Kutcher explained that the damaging bacteria they look for is associated with feces and failing or outdated cesspools could be contributing to the issue.
“It is not fair,” Kutcher said, “you have people who are paying for upgrades or sewers and people who aren’t. The beach is everyone’s resource and some systems are destroying that.”
Not only is the pollution harming your trips to the beach this summer, but also the entire lifestyles of the animals living in the bay.
Algae blooms, when out of control, deplete the water of its oxygen supply, as happened with the massive Greenwich Bay fish kill of August of 2003.

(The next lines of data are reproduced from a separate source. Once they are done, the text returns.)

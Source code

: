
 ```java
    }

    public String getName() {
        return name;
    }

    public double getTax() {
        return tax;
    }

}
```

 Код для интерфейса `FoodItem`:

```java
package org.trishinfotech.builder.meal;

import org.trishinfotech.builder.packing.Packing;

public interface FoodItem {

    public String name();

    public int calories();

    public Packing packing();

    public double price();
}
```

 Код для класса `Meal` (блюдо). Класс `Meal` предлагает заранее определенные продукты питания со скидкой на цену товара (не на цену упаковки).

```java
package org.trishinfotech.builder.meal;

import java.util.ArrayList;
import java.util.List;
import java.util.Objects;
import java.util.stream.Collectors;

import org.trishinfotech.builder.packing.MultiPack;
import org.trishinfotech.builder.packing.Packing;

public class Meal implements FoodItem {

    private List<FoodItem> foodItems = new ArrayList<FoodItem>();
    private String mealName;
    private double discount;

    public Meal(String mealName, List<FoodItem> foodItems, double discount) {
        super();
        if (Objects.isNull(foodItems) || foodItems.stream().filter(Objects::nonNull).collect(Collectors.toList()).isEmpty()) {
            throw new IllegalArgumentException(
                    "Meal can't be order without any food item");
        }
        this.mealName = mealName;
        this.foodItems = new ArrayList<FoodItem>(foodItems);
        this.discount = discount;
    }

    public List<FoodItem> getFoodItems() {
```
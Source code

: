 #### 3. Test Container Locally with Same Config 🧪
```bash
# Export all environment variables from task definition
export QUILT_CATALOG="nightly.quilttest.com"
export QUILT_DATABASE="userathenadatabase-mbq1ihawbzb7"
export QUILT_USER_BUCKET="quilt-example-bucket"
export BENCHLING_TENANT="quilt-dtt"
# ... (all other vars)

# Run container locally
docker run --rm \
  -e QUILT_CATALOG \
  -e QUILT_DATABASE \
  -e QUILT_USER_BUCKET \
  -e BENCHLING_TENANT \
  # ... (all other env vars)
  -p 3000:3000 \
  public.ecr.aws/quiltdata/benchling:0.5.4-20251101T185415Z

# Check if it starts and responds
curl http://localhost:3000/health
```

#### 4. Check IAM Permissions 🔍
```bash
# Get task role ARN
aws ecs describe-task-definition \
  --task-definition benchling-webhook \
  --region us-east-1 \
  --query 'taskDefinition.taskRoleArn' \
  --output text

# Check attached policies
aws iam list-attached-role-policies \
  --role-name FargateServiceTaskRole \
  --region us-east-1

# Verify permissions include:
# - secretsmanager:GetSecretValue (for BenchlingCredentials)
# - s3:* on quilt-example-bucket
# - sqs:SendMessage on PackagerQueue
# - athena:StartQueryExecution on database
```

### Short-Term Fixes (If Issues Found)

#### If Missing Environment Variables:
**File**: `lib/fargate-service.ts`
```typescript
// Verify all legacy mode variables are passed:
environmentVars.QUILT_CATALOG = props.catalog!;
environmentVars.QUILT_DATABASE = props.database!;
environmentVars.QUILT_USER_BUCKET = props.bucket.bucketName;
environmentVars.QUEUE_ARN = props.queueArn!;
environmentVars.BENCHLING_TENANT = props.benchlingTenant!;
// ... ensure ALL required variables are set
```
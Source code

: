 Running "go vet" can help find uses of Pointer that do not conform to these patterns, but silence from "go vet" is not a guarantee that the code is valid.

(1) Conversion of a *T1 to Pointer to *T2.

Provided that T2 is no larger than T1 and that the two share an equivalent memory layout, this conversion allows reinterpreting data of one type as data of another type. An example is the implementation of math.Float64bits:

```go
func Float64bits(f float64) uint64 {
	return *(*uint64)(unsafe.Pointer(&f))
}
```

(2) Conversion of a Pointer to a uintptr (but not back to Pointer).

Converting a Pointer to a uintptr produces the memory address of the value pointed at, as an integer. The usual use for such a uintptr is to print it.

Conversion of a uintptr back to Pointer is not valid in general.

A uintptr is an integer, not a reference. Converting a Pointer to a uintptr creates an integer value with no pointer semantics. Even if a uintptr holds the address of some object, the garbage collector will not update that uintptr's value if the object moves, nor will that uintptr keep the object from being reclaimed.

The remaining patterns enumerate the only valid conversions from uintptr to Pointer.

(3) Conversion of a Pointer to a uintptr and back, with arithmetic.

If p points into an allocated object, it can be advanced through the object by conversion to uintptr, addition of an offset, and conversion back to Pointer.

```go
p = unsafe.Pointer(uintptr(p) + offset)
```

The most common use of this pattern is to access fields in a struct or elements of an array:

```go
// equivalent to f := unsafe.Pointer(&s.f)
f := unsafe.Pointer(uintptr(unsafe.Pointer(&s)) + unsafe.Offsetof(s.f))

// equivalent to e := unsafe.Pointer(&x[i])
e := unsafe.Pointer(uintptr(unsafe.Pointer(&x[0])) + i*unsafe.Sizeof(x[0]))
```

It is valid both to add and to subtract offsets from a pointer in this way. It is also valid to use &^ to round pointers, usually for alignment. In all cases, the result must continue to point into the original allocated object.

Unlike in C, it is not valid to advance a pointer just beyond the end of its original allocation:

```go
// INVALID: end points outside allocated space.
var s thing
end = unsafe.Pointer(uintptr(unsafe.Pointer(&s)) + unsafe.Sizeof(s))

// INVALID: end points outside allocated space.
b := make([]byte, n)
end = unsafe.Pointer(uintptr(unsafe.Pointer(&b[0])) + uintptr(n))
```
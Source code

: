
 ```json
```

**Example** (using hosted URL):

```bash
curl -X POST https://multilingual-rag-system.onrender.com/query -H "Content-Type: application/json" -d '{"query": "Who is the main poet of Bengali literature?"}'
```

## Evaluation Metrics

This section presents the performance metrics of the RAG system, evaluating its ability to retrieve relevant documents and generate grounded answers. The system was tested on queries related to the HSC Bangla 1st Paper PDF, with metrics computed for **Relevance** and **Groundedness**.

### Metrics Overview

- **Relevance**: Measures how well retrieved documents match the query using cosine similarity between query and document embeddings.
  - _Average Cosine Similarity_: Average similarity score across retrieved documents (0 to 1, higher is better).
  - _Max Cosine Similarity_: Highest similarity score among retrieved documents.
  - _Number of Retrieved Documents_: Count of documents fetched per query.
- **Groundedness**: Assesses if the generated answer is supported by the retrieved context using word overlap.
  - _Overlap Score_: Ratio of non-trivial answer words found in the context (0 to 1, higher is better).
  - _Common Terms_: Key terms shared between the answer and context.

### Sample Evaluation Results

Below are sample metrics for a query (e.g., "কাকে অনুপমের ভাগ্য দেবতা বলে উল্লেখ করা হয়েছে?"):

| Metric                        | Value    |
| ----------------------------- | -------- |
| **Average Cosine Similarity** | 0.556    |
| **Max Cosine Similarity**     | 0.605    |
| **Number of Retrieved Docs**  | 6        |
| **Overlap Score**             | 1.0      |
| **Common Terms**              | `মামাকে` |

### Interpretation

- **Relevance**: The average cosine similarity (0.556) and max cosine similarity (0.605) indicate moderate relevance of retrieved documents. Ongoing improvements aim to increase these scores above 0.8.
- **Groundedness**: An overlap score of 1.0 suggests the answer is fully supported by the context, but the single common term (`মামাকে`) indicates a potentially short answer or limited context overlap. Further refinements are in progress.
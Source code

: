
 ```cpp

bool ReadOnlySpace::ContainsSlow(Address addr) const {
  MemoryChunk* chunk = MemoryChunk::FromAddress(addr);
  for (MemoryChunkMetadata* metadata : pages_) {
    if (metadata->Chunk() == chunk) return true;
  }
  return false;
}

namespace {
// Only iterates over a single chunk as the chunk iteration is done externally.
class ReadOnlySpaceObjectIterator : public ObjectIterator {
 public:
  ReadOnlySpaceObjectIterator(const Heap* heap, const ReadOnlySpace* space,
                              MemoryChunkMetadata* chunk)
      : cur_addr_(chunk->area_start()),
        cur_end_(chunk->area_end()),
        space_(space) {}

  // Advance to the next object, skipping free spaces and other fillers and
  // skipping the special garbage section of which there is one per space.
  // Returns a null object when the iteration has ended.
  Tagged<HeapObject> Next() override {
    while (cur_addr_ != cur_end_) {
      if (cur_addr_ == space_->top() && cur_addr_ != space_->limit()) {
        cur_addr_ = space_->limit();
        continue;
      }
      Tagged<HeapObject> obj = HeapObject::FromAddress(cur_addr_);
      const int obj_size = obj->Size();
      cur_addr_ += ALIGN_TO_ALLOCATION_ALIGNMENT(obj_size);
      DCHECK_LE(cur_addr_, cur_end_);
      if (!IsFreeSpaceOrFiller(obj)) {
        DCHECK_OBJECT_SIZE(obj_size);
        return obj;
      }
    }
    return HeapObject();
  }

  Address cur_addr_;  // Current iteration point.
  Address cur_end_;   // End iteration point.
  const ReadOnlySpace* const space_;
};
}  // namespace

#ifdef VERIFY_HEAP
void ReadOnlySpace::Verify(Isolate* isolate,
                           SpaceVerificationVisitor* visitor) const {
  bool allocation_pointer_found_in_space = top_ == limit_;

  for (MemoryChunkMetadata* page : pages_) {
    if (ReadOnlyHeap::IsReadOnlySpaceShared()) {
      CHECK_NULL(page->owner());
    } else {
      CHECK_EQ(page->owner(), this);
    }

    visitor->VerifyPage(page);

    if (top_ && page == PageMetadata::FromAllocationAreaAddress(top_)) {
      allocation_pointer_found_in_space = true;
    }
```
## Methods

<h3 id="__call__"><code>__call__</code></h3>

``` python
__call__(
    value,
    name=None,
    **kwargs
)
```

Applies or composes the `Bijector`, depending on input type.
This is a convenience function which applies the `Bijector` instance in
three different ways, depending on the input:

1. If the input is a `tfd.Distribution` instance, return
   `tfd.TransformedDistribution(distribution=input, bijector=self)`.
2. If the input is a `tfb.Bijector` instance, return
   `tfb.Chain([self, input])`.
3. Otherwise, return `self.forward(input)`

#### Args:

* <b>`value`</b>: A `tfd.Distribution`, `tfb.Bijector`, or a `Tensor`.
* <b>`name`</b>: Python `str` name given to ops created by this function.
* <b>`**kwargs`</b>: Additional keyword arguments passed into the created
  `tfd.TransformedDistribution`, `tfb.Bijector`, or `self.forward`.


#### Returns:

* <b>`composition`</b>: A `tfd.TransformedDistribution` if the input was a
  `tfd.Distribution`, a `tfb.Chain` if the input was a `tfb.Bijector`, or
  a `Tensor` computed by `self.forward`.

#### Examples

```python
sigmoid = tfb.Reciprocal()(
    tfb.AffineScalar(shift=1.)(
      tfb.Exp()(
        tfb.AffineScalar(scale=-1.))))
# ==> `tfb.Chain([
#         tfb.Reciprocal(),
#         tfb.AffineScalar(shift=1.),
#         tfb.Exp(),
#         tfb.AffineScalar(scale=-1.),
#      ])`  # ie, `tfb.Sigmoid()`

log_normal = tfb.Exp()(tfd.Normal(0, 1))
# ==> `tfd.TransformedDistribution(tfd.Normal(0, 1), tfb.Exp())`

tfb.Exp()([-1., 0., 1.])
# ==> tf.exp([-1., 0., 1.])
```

Kutcher has received some calls already this summer about visible algae. He explained that what are pollutants for the ocean also act as nutrients to algae and bacteria. Algae flourishes on nitrogen and the limited nitrogen levels in healthy water ensure that algae blooms don’t dominate over the entire ecosystem. With the pollutants swept into the bay though, algae are allotted higher levels of nitrogen and thus begin to overthrow the natural order of their habitat.
Although this year has seen fewer closings than last year, so far, the dangers of pollutants are only one rainstorm away.